The Liberal National Party (LNP) rejected the commission’s suggestion to scrap character zoning, which critics argue adds unnecessary red tape. The government stated that the preservation of Queenslander homes is crucial to maintaining the state’s architectural heritage. According to the LNP, abolishing these regulations would contradict their commitment to empowering local governments in planning decisions.
The review by the Queensland Productivity Commission was initiated to tackle issues of housing affordability and productivity in the construction sector. An interim report last year indicated that the construction industry had struggled to keep up with demand, which has more than doubled since December 2020. Productivity in the sector has declined by 9 percent since 2018, equivalent to a shortfall of approximately 77,000 homes needed to address the current housing crisis.
The commission’s final report, spanning 458 pages, attributed the productivity decline to an increasing regulatory burden on land use, building, and labor. Regulations can add up to $160,000 to the cost of building a detached house on the outskirts of Brisbane, significantly impacting housing prices. The commission proposed that reforms in the planning system could potentially reduce home price growth by as much as 64 percent.
In its recommendations, the commission urged the introduction of state-managed flood and bushfire overlays and suggested that blanket character zoning does little to preserve historical significance. Notably, it highlighted that in the Brisbane City Council area, much of the land within six kilometers of the central business district is effectively zoned for low density. This zoning restricts development in areas with high demand, exacerbating affordability issues.
The LNP’s position emphasizes that maintaining character zoning is essential to preserving the unique identity of Queensland’s built environment. The government has expressed that removing or diluting these regulations could undermine long-standing planning principles.
Despite rejecting the recommendation on character zoning, the government has indicated support for 51 recommendations made by the commission, including the removal of the so-called “CFMEU tax” aimed at improving productivity. Treasurer David Janetzki acknowledged the significant productivity challenges faced by the state but highlighted ongoing reforms intended to enhance construction efficiency. He noted that previous regulations, such as Labor’s Best Practice Industry Conditions, were detrimental to productivity, projecting a cost of $20.6 billion over the next five years if left unchanged.

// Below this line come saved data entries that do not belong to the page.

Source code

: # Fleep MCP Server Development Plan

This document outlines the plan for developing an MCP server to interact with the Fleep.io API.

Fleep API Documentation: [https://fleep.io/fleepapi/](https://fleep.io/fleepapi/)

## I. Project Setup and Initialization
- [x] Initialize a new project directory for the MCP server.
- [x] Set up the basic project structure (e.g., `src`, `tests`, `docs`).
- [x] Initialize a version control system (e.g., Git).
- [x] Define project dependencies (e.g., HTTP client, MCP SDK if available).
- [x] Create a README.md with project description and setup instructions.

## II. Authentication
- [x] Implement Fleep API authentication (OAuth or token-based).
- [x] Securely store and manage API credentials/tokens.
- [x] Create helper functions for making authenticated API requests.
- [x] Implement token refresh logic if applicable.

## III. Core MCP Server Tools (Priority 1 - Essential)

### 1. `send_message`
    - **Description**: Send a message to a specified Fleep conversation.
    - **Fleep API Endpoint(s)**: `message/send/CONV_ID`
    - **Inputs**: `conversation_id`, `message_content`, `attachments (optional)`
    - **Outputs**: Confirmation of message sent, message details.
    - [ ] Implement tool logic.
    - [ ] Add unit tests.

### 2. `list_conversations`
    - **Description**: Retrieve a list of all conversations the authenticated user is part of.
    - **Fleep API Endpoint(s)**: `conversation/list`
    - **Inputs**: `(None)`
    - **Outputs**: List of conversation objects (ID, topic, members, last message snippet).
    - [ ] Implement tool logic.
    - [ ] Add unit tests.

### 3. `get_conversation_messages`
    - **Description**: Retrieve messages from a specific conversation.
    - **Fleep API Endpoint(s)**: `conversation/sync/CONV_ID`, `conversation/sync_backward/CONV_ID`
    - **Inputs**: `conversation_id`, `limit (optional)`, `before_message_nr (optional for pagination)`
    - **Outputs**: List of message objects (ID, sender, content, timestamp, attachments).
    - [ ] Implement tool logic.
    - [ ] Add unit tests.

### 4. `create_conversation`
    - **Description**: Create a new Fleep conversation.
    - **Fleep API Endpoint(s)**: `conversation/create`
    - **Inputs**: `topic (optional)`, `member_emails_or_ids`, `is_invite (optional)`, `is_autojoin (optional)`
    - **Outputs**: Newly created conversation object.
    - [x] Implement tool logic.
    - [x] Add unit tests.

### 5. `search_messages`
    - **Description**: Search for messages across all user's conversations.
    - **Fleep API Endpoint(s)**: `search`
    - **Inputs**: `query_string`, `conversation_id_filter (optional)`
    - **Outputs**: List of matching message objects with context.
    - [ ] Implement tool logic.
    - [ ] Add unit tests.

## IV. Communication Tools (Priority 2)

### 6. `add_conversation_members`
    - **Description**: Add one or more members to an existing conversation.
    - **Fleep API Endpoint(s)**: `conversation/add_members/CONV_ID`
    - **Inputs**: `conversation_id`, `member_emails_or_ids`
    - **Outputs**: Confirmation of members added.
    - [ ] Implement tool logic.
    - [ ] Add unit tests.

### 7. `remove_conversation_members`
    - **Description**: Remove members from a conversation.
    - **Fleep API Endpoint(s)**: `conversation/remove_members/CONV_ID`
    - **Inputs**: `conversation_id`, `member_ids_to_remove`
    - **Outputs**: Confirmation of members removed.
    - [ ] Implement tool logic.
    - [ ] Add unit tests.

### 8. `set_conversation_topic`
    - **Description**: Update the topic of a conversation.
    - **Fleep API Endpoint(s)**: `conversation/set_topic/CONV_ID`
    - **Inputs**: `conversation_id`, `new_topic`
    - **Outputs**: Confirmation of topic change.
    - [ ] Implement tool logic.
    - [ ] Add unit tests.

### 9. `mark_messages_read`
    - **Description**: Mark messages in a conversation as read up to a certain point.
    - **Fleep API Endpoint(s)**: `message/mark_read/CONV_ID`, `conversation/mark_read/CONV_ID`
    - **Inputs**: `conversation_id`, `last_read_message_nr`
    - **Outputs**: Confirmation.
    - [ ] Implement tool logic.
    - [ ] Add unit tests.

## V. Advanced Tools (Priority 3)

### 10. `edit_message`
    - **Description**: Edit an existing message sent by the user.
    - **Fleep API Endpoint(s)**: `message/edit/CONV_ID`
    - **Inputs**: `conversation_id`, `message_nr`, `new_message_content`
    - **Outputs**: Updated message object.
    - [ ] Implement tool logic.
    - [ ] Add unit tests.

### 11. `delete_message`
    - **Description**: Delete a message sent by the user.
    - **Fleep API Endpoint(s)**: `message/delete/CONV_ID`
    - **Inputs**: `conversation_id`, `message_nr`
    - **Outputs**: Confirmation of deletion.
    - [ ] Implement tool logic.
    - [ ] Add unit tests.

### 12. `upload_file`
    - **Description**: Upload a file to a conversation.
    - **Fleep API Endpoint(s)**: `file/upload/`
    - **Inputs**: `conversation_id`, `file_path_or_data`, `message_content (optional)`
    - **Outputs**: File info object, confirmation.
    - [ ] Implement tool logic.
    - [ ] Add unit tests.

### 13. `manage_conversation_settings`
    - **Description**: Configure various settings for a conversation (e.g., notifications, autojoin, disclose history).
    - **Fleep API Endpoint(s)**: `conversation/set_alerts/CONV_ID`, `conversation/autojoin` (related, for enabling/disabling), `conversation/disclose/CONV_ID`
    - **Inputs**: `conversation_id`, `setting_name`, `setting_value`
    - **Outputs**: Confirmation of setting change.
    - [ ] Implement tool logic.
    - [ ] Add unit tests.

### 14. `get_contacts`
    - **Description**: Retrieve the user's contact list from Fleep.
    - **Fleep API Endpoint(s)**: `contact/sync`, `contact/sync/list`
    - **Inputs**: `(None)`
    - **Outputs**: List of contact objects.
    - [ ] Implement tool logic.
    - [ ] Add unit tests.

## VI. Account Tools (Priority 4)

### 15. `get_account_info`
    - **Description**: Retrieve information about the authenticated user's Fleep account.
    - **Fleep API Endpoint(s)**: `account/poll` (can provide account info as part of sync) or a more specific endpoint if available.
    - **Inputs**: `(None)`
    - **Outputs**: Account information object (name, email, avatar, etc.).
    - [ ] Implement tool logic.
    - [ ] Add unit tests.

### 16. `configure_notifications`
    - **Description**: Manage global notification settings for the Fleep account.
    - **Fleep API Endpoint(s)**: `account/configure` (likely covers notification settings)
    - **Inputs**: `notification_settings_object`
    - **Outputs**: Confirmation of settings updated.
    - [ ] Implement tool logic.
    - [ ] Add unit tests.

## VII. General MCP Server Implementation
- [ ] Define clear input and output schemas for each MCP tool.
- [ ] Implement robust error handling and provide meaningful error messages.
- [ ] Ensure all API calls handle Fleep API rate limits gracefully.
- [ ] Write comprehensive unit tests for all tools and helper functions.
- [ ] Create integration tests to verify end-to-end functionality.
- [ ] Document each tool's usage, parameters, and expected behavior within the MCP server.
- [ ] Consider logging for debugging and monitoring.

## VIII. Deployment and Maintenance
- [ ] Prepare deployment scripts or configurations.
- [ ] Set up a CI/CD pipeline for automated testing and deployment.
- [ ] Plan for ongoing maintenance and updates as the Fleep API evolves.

The government also dismissed proposals for a planning system similar to New Zealand’s, which relies on evidence-based planning through independent expert panels. The commission had suggested establishing citizen panels to allow local homeowners to request increased density in their areas, a proposal that the LNP chose not to pursue. Additionally, the idea of a statewide digital planning portal was also rejected.
In summary, while the Queensland Government has opted to retain character zoning to protect iconic homes, it acknowledges the need for broader reforms in the construction and development sectors to address ongoing challenges in housing supply and affordability.